Australia and China have signed a memorandum of understanding to strengthen communication and cooperation on corporate mergers which affect both the Australian and Chinese markets, the Australian Competition and Consumer Commission (ACCC) announced in a media release.
The deal was signed between the ACCC and the Ministry of Commerce of the People’s Republic of China (MOFCOM), which is one of three bodies administering China’s Anti-Monopoly Law and the agency responsible for mergers regulation.
“The scope of the agreement allows the agencies to exchange information on the definition of markets and theory of harm as well as impact assessments and the design of merger remedies, subject to confidentiality and privacy requirements in each jurisdiction,” ACCC Chairman Rod Sims said.

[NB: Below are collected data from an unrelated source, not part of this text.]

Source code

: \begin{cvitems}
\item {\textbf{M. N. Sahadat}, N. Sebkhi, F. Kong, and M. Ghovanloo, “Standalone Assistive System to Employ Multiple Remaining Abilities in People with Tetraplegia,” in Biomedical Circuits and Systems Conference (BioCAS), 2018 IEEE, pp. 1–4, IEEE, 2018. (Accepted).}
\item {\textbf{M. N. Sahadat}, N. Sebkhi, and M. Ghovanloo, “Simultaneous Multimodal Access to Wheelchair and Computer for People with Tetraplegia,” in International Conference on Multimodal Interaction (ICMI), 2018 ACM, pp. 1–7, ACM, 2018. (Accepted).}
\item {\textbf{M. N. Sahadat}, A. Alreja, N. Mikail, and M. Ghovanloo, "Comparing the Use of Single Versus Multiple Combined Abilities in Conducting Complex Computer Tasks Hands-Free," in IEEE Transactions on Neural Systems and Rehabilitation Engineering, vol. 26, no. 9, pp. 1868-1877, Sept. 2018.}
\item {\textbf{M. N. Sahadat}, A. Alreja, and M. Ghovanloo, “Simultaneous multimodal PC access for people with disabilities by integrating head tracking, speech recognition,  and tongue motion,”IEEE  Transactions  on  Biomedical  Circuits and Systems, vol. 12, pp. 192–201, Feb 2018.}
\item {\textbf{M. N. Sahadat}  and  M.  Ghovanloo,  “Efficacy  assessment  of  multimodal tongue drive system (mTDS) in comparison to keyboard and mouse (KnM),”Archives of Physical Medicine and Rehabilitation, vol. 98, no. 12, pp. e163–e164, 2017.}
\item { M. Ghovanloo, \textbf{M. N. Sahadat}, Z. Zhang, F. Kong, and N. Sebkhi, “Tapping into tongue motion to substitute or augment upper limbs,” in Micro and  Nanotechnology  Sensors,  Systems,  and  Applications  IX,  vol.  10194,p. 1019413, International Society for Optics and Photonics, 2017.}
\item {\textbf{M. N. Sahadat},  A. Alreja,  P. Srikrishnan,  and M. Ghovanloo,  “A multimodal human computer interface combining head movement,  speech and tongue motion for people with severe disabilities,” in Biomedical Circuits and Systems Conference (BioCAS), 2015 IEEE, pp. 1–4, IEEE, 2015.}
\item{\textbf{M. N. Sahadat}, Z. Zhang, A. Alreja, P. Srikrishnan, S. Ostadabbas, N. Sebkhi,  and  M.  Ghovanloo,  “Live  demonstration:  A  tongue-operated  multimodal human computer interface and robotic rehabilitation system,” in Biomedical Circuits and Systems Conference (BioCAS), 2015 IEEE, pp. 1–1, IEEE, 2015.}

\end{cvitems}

“As part of the agreement, we plan to discuss our competition laws and policies and we look forward to sharing our experiences in law enforcement. For both countries, the MOU recognises the importance of cooperation in the field of competition regulation,” he said.
Speaking at the American Bar Association’s Anti-trust in Asia conference in Beijing on Thursday, Mr Sims stressed the importance of establishing closer ties with competition regulators in Asia, particularly in relation to global mergers and cartels.

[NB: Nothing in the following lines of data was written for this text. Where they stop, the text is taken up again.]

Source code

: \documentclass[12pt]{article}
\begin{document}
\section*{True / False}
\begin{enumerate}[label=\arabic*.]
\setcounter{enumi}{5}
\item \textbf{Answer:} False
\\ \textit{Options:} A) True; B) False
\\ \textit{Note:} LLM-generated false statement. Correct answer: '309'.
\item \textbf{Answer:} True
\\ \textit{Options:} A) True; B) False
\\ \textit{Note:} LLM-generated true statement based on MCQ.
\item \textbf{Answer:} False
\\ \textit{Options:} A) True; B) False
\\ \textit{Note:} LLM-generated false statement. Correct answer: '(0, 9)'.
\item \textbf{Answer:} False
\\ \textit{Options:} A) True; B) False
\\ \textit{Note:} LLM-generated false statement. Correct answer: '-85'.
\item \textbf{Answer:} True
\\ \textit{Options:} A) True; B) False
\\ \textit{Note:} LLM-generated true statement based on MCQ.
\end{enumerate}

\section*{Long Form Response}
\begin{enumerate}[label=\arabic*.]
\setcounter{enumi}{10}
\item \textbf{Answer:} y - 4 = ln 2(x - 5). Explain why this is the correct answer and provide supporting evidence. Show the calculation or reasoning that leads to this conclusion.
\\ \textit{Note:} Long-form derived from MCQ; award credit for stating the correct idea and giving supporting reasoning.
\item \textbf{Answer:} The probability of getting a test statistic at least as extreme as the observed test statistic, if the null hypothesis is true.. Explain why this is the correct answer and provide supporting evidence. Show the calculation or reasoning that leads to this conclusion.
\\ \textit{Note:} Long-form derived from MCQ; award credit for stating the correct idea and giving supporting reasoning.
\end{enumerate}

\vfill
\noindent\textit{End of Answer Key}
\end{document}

“The rise of anti-trust in Asia means the merger processes and remedies imposed by our counterparts have an increasing prospect of affecting Australian companies and consumers.”
Mr Sims said the ACCC was working to develop strong and long-term relationships within the Asian region.
“The ACCC has entered, or is at an advanced stage of negotiating, memoranda of understanding with a number of our Asian counterparts to facilitate practical and cooperative relationships.”